**** The input

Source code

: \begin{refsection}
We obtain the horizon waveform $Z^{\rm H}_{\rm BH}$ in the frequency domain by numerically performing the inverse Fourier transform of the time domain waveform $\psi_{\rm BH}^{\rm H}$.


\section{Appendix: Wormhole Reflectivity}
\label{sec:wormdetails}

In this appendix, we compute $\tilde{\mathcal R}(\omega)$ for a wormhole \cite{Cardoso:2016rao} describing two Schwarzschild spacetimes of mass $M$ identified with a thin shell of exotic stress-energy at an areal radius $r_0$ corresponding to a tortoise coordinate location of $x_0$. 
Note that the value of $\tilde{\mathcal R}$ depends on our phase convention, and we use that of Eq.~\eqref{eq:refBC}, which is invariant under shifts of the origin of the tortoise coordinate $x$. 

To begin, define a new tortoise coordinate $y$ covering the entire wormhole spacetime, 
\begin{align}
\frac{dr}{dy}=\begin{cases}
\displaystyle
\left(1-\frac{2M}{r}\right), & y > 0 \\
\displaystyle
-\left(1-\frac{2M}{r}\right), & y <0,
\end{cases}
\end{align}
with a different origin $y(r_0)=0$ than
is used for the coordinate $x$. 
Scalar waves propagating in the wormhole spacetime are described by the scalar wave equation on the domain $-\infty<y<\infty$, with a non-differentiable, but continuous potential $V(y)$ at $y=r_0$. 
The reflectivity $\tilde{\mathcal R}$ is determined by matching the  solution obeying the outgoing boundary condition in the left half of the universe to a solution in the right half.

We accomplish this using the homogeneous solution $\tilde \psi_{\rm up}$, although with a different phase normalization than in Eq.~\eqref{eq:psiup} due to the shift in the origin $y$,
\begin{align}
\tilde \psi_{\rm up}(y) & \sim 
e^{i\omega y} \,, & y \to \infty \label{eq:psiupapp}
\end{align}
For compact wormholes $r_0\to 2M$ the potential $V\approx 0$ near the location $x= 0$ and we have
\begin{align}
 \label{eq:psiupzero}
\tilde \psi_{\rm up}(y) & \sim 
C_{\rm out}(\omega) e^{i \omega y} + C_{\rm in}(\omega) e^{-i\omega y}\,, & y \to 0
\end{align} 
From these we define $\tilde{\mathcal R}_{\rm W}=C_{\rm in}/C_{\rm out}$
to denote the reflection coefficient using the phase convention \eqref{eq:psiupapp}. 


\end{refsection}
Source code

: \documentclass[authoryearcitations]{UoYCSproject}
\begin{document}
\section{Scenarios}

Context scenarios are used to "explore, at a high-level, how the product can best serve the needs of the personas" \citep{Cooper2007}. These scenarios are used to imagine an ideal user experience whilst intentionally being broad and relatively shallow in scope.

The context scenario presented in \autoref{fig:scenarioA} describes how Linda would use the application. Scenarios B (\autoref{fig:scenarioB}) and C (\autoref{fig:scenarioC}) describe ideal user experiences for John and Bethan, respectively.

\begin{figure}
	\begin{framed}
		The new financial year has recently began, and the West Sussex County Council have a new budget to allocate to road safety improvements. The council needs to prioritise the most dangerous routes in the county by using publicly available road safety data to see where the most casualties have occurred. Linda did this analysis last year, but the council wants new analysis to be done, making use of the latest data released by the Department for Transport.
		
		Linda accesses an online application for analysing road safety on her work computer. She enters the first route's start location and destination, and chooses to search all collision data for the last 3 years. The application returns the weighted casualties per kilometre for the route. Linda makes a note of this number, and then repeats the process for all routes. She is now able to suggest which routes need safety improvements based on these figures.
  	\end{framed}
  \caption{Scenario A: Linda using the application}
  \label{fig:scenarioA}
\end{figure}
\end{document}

********

Work item — Reproduce the listing shown above in its entirety, exactly.

Finished exercise —
Source code

: \begin{refsection}
We obtain the horizon waveform $Z^{\rm H}_{\rm BH}$ in the frequency domain by numerically performing the inverse Fourier transform of the time domain waveform $\psi_{\rm BH}^{\rm H}$.


\section{Appendix: Wormhole Reflectivity}
\label{sec:wormdetails}

In this appendix, we compute $\tilde{\mathcal R}(\omega)$ for a wormhole \cite{Cardoso:2016rao} describing two Schwarzschild spacetimes of mass $M$ identified with a thin shell of exotic stress-energy at an areal radius $r_0$ corresponding to a tortoise coordinate location of $x_0$. 
Note that the value of $\tilde{\mathcal R}$ depends on our phase convention, and we use that of Eq.~\eqref{eq:refBC}, which is invariant under shifts of the origin of the tortoise coordinate $x$. 

To begin, define a new tortoise coordinate $y$ covering the entire wormhole spacetime, 
\begin{align}
\frac{dr}{dy}=\begin{cases}
\displaystyle
\left(1-\frac{2M}{r}\right), & y > 0 \\
\displaystyle
-\left(1-\frac{2M}{r}\right), & y <0,
\end{cases}
\end{align}
with a different origin $y(r_0)=0$ than
is used for the coordinate $x$. 
Scalar waves propagating in the wormhole spacetime are described by the scalar wave equation on the domain $-\infty<y<\infty$, with a non-differentiable, but continuous potential $V(y)$ at $y=r_0$. 
The reflectivity $\tilde{\mathcal R}$ is determined by matching the  solution obeying the outgoing boundary condition in the left half of the universe to a solution in the right half.

We accomplish this using the homogeneous solution $\tilde \psi_{\rm up}$, although with a different phase normalization than in Eq.~\eqref{eq:psiup} due to the shift in the origin $y$,
\begin{align}
\tilde \psi_{\rm up}(y) & \sim 
e^{i\omega y} \,, & y \to \infty \label{eq:psiupapp}
\end{align}
For compact wormholes $r_0\to 2M$ the potential $V\approx 0$ near the location $x= 0$ and we have
\begin{align}
 \label{eq:psiupzero}
\tilde \psi_{\rm up}(y) & \sim 
C_{\rm out}(\omega) e^{i \omega y} + C_{\rm in}(\omega) e^{-i\omega y}\,, & y \to 0
\end{align} 
From these we define $\tilde{\mathcal R}_{\rm W}=C_{\rm in}/C_{\rm out}$
to denote the reflection coefficient using the phase convention \eqref{eq:psiupapp}. 


\end{refsection}
Source code

: \documentclass[authoryearcitations]{UoYCSproject}
\begin{document}
\section{Scenarios}

Context scenarios are used to "explore, at a high-level, how the product can best serve the needs of the personas" \citep{Cooper2007}. These scenarios are used to imagine an ideal user experience whilst intentionally being broad and relatively shallow in scope.

The context scenario presented in \autoref{fig:scenarioA} describes how Linda would use the application. Scenarios B (\autoref{fig:scenarioB}) and C (\autoref{fig:scenarioC}) describe ideal user experiences for John and Bethan, respectively.

\begin{figure}
	\begin{framed}
		The new financial year has recently began, and the West Sussex County Council have a new budget to allocate to road safety improvements. The council needs to prioritise the most dangerous routes in the county by using publicly available road safety data to see where the most casualties have occurred. Linda did this analysis last year, but the council wants new analysis to be done, making use of the latest data released by the Department for Transport.
		
		Linda accesses an online application for analysing road safety on her work computer. She enters the first route's start location and destination, and chooses to search all collision data for the last 3 years. The application returns the weighted casualties per kilometre for the route. Linda makes a note of this number, and then repeats the process for all routes. She is now able to suggest which routes need safety improvements based on these figures.
  	\end{framed}
  \caption{Scenario A: Linda using the application}
  \label{fig:scenarioA}
\end{figure}
\end{document}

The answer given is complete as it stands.